_ABOUT THIS EXERCISE_
Where a line of the records contains the word "Fourier", show that line.

_GIVEN DATA_

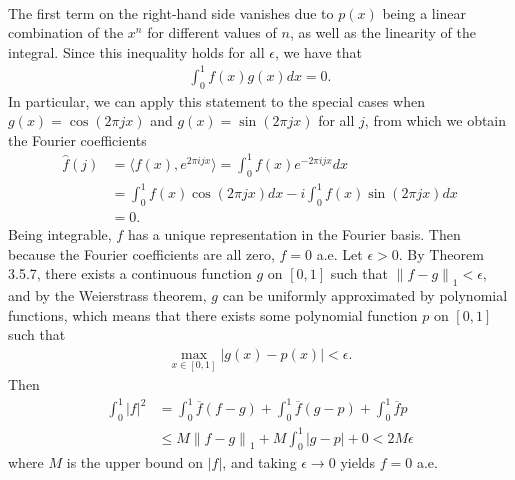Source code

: \documentclass[a4paper,12pt]{article}
\newcommand{\norm}[1]{\left\lVert#1\right\rVert}
\begin{document}
\begin{enumerate}
\begin{align*}
            \end{align*}
            The first term on the right-hand side vanishes due to $p(x)$ being a linear combination of the $x^n$ for different values of $n$, as well as the linearity of the integral. Since this inequality holds for all $\epsilon$, we have that
            \begin{align}
                \int_0^1 f(x) g(x) dx = 0.
            \end{align}
            In particular, we can apply this statement to the special cases when $g(x) = \cos(2\pi jx)$ and $g(x) = \sin(2\pi jx)$ for all $j$, from which we obtain the Fourier coefficients
            \begin{align*}
                \hat{f}(j) &= \langle f(x), e^{2\pi ijx} \rangle = \int_0^1 f(x) e^{-2\pi ijx} dx \\
                &= \int_0^1 f(x) \cos(2\pi jx) dx - i \int_0^1 f(x) \sin(2\pi jx) dx \\
                &= 0.
            \end{align*}
            Being integrable, $f$ has a unique representation in the Fourier basis. Then because the Fourier coefficients are all zero, $f = 0$ a.e.
        \fi
        Let $\epsilon > 0$. By Theorem 3.5.7, there exists a continuous function $g$ on $[0, 1]$ such that $\norm{f - g}_1 < \epsilon$, and by the Weierstrass theorem, $g$ can be uniformly approximated by polynomial functions, which means that there exists some polynomial function $p$ on $[0, 1]$ such that
        \begin{align*}
            \max_{x \in [0, 1]} |g(x) - p(x)| < \epsilon.
        \end{align*}
        Then
        \begin{align*}
            \int_0^1 |f|^2 &= \int_0^1 \overline{f}(f - g) + \int_0^1 \overline{f} (g - p) + \int_0^1 \overline{f} p \\
            &\leq M\norm{f - g}_1 + M \int_0^1 |g - p| + 0 < 2M\epsilon
        \end{align*}
        where $M$ is the upper bound on $|f|$, and taking $\epsilon \to 0$ yields $f = 0$ a.e.
\end{enumerate}
\end{document}
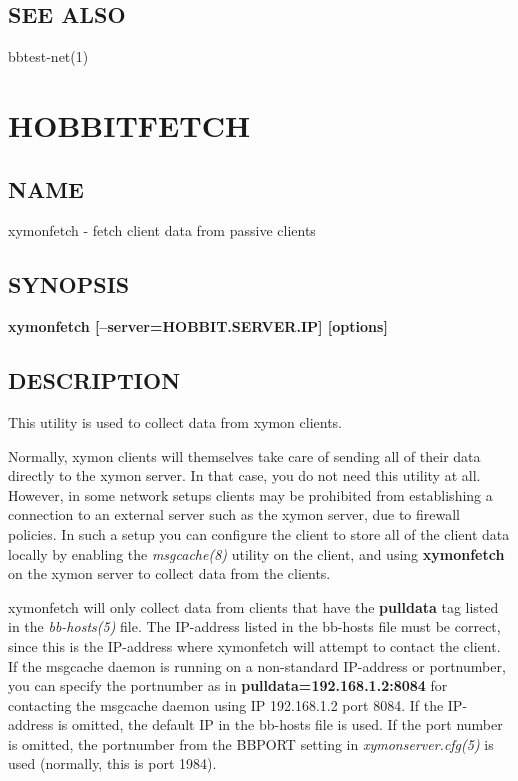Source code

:  
\subsection{SEE ALSO}
bbtest-net(1) 
  


%
\newpage
\section{HOBBITFETCH}
\subsection{NAME}
 xymonfetch - fetch client data from passive clients \
\subsection{SYNOPSIS}
\textbf{xymonfetch [--server=HOBBIT.SERVER.IP] [options]}


 
\subsection{DESCRIPTION}
 This utility is used to collect data from xymon clients. 

  Normally, xymon clients will themselves take care of sending all of
  their data directly to the xymon server. In that case, you do not
  need this utility at all. However, in some network setups clients
  may be prohibited from establishing a connection to an external
  server such as the xymon server, due to firewall policies. In such
  a setup you can configure the client to store all of the client data
  locally by enabling the \emph{msgcache(8)} utility on the client,
  and using \textbf{xymonfetch} on the xymon server to collect data
  from the clients. 



  xymonfetch will only collect data from clients that have the
  \textbf{pulldata} tag listed in the \emph{bb-hosts(5)} file. The
  IP-address listed in the bb-hosts file must be correct, since this
  is the IP-address where xymonfetch will attempt to contact the
  client. If the msgcache daemon is running on a non-standard
  IP-address or portnumber, you can specify the portnumber as in
  \textbf{pulldata=192.168.1.2:8084} for contacting the msgcache
  daemon using IP 192.168.1.2 port 8084. If the IP-address is omitted,
  the default IP in the bb-hosts file is used. If the port number is
  omitted, the portnumber from the BBPORT setting in
  \emph{xymonserver.cfg(5)} is used (normally, this is port 1984). 



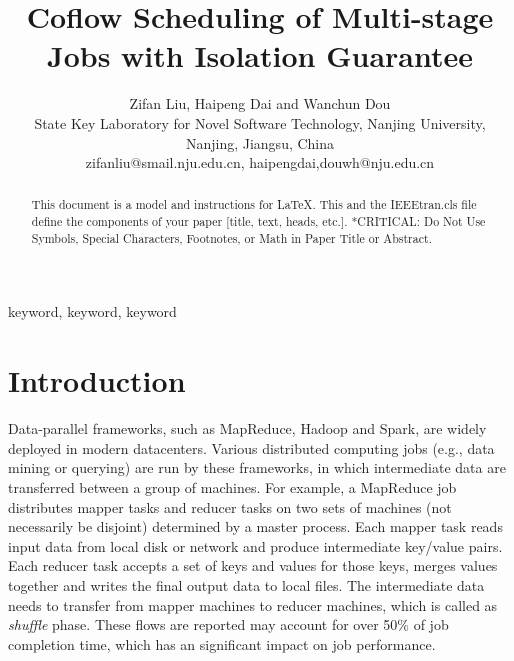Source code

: \documentclass[10pt, conference, letterpaper]{IEEEtran}
\begin{document}
\title{Coflow Scheduling of Multi-stage Jobs with Isolation Guarantee}

\author{Zifan Liu, Haipeng Dai and Wanchun Dou\\
State Key Laboratory for Novel Software Technology, Nanjing University, Nanjing, Jiangsu, China\\
zifanliu@smail.nju.edu.cn, haipengdai,douwh@nju.edu.cn}

\maketitle

\begin{abstract}
This document is a model and instructions for \LaTeX.
This and the IEEEtran.cls file define the components of your paper [title, text, heads, etc.]. *CRITICAL: Do Not Use Symbols, Special Characters, Footnotes,
or Math in Paper Title or Abstract.
\end{abstract}

\begin{IEEEkeywords}
keyword, keyword, keyword
\end{IEEEkeywords}

\section{Introduction}
Data-parallel frameworks, such as MapReduce\cite{MapReduce}, Hadoop\cite{Hadoop} and Spark\cite{Spark}, are widely deployed in modern datacenters. Various distributed computing jobs (e.g., data mining or querying) are run by these frameworks, in which intermediate data are transferred between a group of machines. For example, a MapReduce job distributes mapper tasks and reducer tasks on two sets of machines (not necessarily be disjoint) determined by a master process. Each mapper task reads input data from local disk or network and produce intermediate key/value pairs. Each reducer task accepts a set of keys and values for those keys, merges values together and writes the final output data to local files. The intermediate data needs to transfer from mapper machines to reducer machines, which is called as \emph{shuffle} phase. These flows are reported may account for over 50\% of job completion time, which has an significant impact on job performance.
\end{document}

_SOLUTION FOR THIS TASK_
            In particular, we can apply this statement to the special cases when $g(x) = \cos(2\pi jx)$ and $g(x) = \sin(2\pi jx)$ for all $j$, from which we obtain the Fourier coefficients
            Being integrable, $f$ has a unique representation in the Fourier basis. Then because the Fourier coefficients are all zero, $f = 0$ a.e.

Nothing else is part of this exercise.